* _EXERCISE_
Of the material below, only the lines from the line containing "on real activations" down to the line containing "path-patching effect is" belong in the answer, written out exactly.
#### SUPPLIED MATERIAL ####
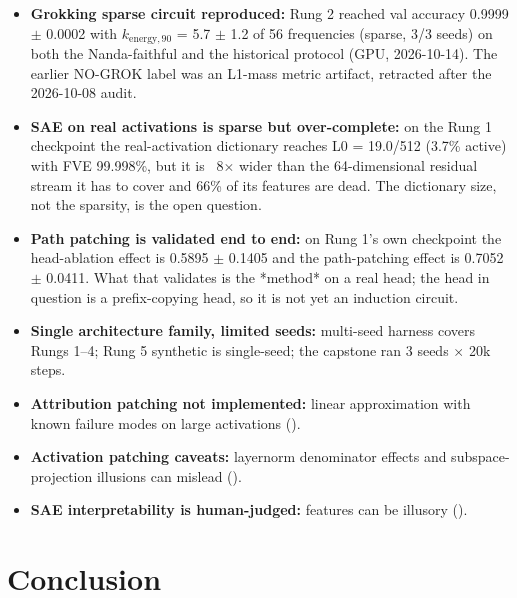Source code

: \documentclass[11pt]{article}
\begin{document}
\begin{itemize}
    every ``$0 / N$'' figure was a statement about the detector. With the
    corrected detector the same run finds a prefix-copying head, and the
    dissociation probe says the copy follows the offset rather than the
    content.
  \item \textbf{Grokking sparse circuit reproduced:} Rung 2 reached val
    accuracy 0.9999 $\pm$ 0.0002 with $k_{\mathrm{energy},90}$ = 5.7 $\pm$
    1.2 of 56 frequencies (sparse, 3/3 seeds) on both the Nanda-faithful and
    the historical protocol (GPU, 2026-10-14). The earlier NO-GROK label was
    an L1-mass metric artifact, retracted after the 2026-10-08 audit.
  \item \textbf{SAE on real activations is sparse but over-complete:} on the
    Rung 1 checkpoint the real-activation dictionary reaches L0 = 19.0/512
    (3.7\% active) with FVE 99.998\%, but it is ~8$\times$ wider than the
    64-dimensional residual stream it has to cover and 66\% of its features
    are dead. The dictionary size, not the sparsity, is the open question.
  \item \textbf{Path patching is validated end to end:} on Rung 1's own
    checkpoint the head-ablation effect is 0.5895 $\pm$ 0.1405 and the
    path-patching effect is 0.7052 $\pm$ 0.0411. What that validates is the
    *method* on a real head; the head in question is a prefix-copying head,
    so it is not yet an induction circuit.
  \item \textbf{Single architecture family, limited seeds:} multi-seed
    harness covers Rungs 1--4; Rung 5 synthetic is single-seed; the
    capstone ran 3 seeds $\times$ 20k steps.
  \item \textbf{Attribution patching not implemented:} linear
    approximation with known failure modes on large activations
    (\citep{makelov2023subspace}).
  \item \textbf{Activation patching caveats:} layernorm denominator
    effects and subspace-projection illusions can mislead
    (\citep{makelov2023subspace}).
  \item \textbf{SAE interpretability is human-judged:} features can be
    illusory (\citep{makelov2023subspace}).
\end{itemize}

\section{Conclusion}
\label{sec:conclusion}
\end{document}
####
* _WRITTEN REPLY_
  \item \textbf{SAE on real activations is sparse but over-complete:} on the
    Rung 1 checkpoint the real-activation dictionary reaches L0 = 19.0/512
    (3.7\% active) with FVE 99.998\%, but it is ~8$\times$ wider than the
    64-dimensional residual stream it has to cover and 66\% of its features
    are dead. The dictionary size, not the sparsity, is the open question.
  \item \textbf{Path patching is validated end to end:} on Rung 1's own
    checkpoint the head-ablation effect is 0.5895 $\pm$ 0.1405 and the
    path-patching effect is 0.7052 $\pm$ 0.0411. What that validates is the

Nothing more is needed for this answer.